Однажды ночью его вызвали. Он понимал, что для зачтения приговора и отправки.
— Прощайте, ребята, мучиться поехал — были последние его слова. Таков был Алексей Яковлевич Иванов. Он был нормальным человеком, сохранявшим свою нормальность в любых обстоятельствах. В нашем веке это редко кому удавалось.
Полной противоположностью ему, а тем более управдому, был доцент Василенко — мягкий, интеллигентный, тонкий, добрый, деликатный, беззащитный человек. Следователи быстро нащупали эту его слабость и на ней играли.
— Ты кто такой? — спрашивали они его. От одного этого «ты» он терялся.
— Я доцент… — начинал он лепетать очевидное, но его грубо обрывали:
— Ты говно, а не доцент! — и хохотали.
Он совсем терялся. И подписывал все, что ему совали. В конце концов он понаподписывал на себя черт-те что. Спас его от этого (от чего, не знаю, но от более страшного, чем случилось) тот же Алексей Яковлевич Иванов:
— Что ж это вы! Умный, образованный человек, а что делаете? Немедленно пишите заявление следователю и откажитесь от всех этих показаний. Скажите, что были не в себе. Ну посадят вас в карцер (за отказ от показаний сажали в карцер. — Н. К.), надо вынести. А то ведь всю жизнь погубите.
Это внушалось ему не раз, не два, и Василенко в конце концов решился. Он вернулся с допроса, уже зная, что его скоро заберут в карцер. Сокамерники старались его подбодрить и подкормить. Как могли. И его забрали. Мы все очень беспокоились за него. Но, слава Богу, на следующий день он вернулся — следствие сдалось.
Советский карцер — это откровенно и подло задуманное мучительство. Холодные мокрые стены, капает с потолка. С человека, которого туда вводят, снимают пиджак и сажают на стул. Ходить там негде. Горячее дают раз в два дня. Он рассказывал, что, когда ему совсем становилось невмоготу, он начинал молить Бога:
— Боженька милый, дорогой, спаси меня, возьми меня отсюда.

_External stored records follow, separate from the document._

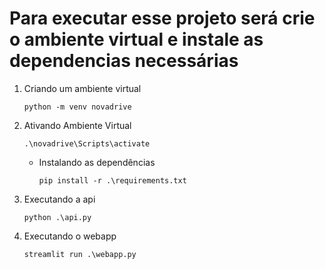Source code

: # Para executar esse projeto será crie o ambiente virtual e instale as dependencias necessárias


 1. Criando um ambiente virtual 
    
    `python -m venv novadrive`
    
2. Ativando Ambiente Virtual
    
    `.\novadrive\Scripts\activate`
    
    - Instalando as dependências
        
        `pip install -r .\requirements.txt`
        
3. Executando a api
    
    `python .\api.py`
   
5. Executando o webapp

    `streamlit run .\webapp.py`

И его взяли. Возможно, кто-то, прочитав, от чего он отказался, понял, что они хватили лишку — не знаю. Но допросы его стали проходить иначе, и обвинять его тоже стали умеренней.
Мне, дураку, конечно, было смешно, что такой образованный и разумный человек может всерьез верить в Бога. И вообще он мне казался слабаком, буржуазным интеллигентом (чего-чего, а буржуазного в нем не было ничего), не понимающим эпохи. На это представление работали и его воспоминания о романтических для меня тогда годах военного коммунизма. Тогда ему пришлось перейти из Императорского университета (МГУ) в университет Шанявского, потому что там топили. «И это все, что он запомнил!» — саркастически думал я.